Quickest way to find correlation in a pandas dataframe

Suresh Sarda
2 min readApr 9, 2019

Well, pandas provides a method to do that. If you have a dataframe, simply calling df.corr() will give you a correlation matrix which you can then understand and plot. Here’s an example using UCI Health Disease Dataset:

df = pd.read_csv('../input/heart.csv')
corr = df.corr(method='pearson')

You can provide different methods to find correlation: pearson, kendall, spearman or pass a custom callable function.

The next step is you would want to visualize these correlations

import seaborn as sns
sns.heatmap(corr)

This gives a default heat-map which looks something like this:

Correlation between variables

Typically, these heat maps are mirrors across the diagonal so you can get rid of one of them.

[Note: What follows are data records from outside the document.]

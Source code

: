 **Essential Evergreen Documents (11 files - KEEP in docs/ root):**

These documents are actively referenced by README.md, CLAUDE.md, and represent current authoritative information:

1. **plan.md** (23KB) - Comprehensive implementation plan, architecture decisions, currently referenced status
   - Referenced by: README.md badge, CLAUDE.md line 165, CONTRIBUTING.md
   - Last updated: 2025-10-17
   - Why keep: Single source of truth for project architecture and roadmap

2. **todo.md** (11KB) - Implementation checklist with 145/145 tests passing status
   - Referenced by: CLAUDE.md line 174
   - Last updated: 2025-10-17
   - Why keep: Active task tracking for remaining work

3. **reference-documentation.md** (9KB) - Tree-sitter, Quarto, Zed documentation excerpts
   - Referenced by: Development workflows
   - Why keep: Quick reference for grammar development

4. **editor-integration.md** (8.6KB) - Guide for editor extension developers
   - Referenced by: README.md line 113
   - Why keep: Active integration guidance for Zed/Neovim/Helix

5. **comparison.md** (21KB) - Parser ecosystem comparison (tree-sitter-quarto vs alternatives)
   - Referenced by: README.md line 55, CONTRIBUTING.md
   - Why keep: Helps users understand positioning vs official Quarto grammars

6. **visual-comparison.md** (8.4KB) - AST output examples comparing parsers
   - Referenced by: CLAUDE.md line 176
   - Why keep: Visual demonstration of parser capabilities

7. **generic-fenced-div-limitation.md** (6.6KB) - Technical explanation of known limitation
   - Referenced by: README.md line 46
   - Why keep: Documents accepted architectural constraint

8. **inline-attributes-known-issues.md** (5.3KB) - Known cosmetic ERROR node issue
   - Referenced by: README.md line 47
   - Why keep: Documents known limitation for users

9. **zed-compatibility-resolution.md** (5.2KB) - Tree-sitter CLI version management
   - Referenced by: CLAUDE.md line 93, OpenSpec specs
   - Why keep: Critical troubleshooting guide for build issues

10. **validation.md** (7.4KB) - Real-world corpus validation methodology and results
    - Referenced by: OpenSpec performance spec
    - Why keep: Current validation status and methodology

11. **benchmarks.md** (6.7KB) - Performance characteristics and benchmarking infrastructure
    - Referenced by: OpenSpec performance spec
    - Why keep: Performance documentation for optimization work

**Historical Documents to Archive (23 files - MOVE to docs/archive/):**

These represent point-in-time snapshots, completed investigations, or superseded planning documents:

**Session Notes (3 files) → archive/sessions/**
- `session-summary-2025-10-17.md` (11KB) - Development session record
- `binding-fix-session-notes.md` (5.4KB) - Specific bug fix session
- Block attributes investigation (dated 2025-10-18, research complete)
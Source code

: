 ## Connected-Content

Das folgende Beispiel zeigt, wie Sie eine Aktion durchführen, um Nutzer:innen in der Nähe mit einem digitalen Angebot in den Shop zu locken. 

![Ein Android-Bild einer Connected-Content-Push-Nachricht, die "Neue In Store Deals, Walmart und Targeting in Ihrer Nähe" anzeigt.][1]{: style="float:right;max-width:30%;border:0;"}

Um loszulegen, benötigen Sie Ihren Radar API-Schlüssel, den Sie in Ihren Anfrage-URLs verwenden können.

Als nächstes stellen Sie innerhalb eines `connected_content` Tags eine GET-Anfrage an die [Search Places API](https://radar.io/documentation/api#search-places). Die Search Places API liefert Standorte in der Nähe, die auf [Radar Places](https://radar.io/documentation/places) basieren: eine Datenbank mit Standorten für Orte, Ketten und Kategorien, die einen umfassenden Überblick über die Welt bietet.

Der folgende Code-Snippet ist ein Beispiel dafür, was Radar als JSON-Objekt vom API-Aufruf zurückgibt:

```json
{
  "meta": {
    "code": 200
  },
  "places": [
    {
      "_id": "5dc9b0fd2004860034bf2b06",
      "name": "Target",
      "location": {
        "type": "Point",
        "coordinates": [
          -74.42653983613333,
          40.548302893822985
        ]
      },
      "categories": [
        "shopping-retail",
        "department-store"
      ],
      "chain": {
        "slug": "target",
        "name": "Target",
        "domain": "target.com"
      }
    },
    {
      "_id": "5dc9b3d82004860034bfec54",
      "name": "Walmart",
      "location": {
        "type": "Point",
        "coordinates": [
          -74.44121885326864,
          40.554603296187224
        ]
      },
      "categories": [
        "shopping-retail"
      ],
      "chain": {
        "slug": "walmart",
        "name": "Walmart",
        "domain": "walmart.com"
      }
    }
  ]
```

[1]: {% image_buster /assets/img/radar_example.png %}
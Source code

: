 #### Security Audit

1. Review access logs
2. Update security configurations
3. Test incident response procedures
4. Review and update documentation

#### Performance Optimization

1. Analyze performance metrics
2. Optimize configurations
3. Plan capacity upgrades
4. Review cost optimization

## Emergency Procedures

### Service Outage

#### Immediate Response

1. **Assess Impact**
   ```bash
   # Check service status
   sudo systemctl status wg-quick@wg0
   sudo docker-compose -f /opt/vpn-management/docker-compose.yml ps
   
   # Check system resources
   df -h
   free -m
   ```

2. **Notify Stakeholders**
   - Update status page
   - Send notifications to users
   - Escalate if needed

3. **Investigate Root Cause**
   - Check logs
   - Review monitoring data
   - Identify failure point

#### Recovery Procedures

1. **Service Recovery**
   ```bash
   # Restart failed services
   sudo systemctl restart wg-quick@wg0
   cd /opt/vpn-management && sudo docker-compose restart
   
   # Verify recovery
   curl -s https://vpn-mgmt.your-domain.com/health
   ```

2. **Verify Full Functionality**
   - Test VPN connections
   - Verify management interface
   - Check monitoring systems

# zero_like gives a zero numpy array similar to what is passed as first argument
# np.triu_indices_from gives the upper triangle indices (read triangle-upper-indices)
mask = np.zeros_like(corr, dtype=np.bool)
mask[np.triu_indices_from(mask)] = True

# Colors
cmap = sns.diverging_palette(240, 10, as_cmap=True)
# Plotting the heatmap
sns.heatmap(corr, mask=mask, linewidths=.5, cmap=cmap, center=0)
Correlation between variables (I have renamed the data frame so the labels look good)

That’s it! This will get you started with correlation.